> Recorded data

————

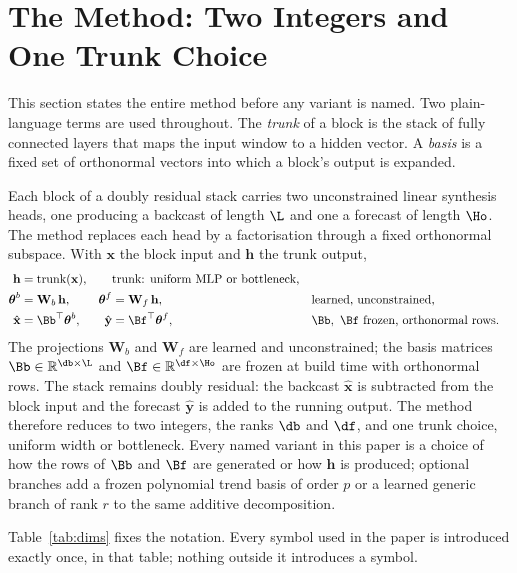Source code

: \section{The Method: Two Integers and One Trunk Choice}\label{sec:method}

This section states the entire method before any variant is named. Two plain-language terms are
used throughout. The \emph{trunk} of a block is the stack of fully connected layers that maps
the input window to a hidden vector. A \emph{basis} is a fixed set of orthonormal vectors into
which a block's output is expanded.

Each block of a doubly residual stack \citep{oreshkin2020nbeats} carries two unconstrained
linear synthesis heads, one producing a backcast of length $\L$ and one a forecast of length
$\Ho$. The method replaces each head by a factorisation through a fixed orthonormal subspace.
With $\mathbf{x}$ the block input and $\mathbf{h}$ the trunk output,
\begin{align}
\mathbf{h} &= \operatorname{trunk}(\mathbf{x}),
  &&\text{trunk: uniform MLP or bottleneck,}
  \label{eq:trunk}\\
\boldsymbol{\theta}^{b} &= \mathbf{W}_{b}\,\mathbf{h},
  &\boldsymbol{\theta}^{f} &= \mathbf{W}_{f}\,\mathbf{h},
  &&\text{learned, unconstrained,}
  \label{eq:heads}\\
\hat{\mathbf{x}} &= \Bb^{\top}\boldsymbol{\theta}^{b},
  &\hat{\mathbf{y}} &= \Bf^{\top}\boldsymbol{\theta}^{f},
  &&\Bb,\ \Bf\ \text{frozen, orthonormal rows.}
  \label{eq:synthesis}
\end{align}
The projections $\mathbf{W}_{b}$ and $\mathbf{W}_{f}$ are learned and unconstrained; the basis
matrices $\Bb \in \mathbb{R}^{\db \times \L}$ and $\Bf \in \mathbb{R}^{\df \times \Ho}$ are
frozen at build time with orthonormal rows. The stack remains doubly residual: the backcast
$\hat{\mathbf{x}}$ is subtracted from the block input and the forecast $\hat{\mathbf{y}}$ is
added to the running output. The method therefore reduces to two integers, the ranks $\db$ and
$\df$, and one trunk choice, uniform width or bottleneck. Every named variant in this paper is a
choice of how the rows of $\Bb$ and $\Bf$ are generated or how $\mathbf{h}$ is produced;
optional branches add a frozen polynomial trend basis of order $p$ or a learned generic branch
of rank $r$ to the same additive decomposition.

Table~\ref{tab:dims} fixes the notation. Every symbol used in the paper is introduced exactly
once, in that table; nothing outside it introduces a symbol.

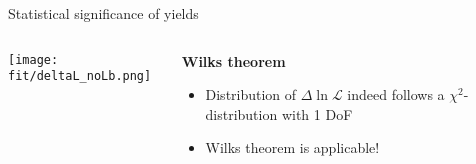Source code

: \begin{frame}{Statistical significance of yields}
    \begin{columns}
        \begin{column}{.5\textwidth}
            \centering
            \texttt{[image: fit/deltaL\_noLb.png]}
        \end{column}
        \begin{column}{.5\textwidth}
            \textbf{Wilks theorem}
            \begin{itemize}
                \item Distribution of $\Delta \!\ln \mathcal{L}$ indeed follows a $\chi^2$-distribution with 1 DoF
                \item Wilks theorem is applicable!
            \end{itemize}
        \end{column}
    \end{columns}

    \vspace{5mm}
    
    \centering
\end{frame}


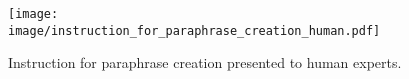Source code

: \begin{figure}[t]
 \centering
  \texttt{[image: image/instruction\_for\_paraphrase\_creation\_human.pdf]}
 \caption{Instruction for paraphrase creation presented to human experts.}
 \label{fig:instruction_for_paraphrase_creation_human}
\end{figure}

————

> Exercise instructions
What this exercise asks for is every line of the data above with the word "begin".

> Result of this exercise
\begin{align}
: \begin{frame}{Statistical significance of yields}
    \begin{columns}
        \begin{column}{.5\textwidth}
        \begin{column}{.5\textwidth}
            \begin{itemize}
: \begin{figure}[t]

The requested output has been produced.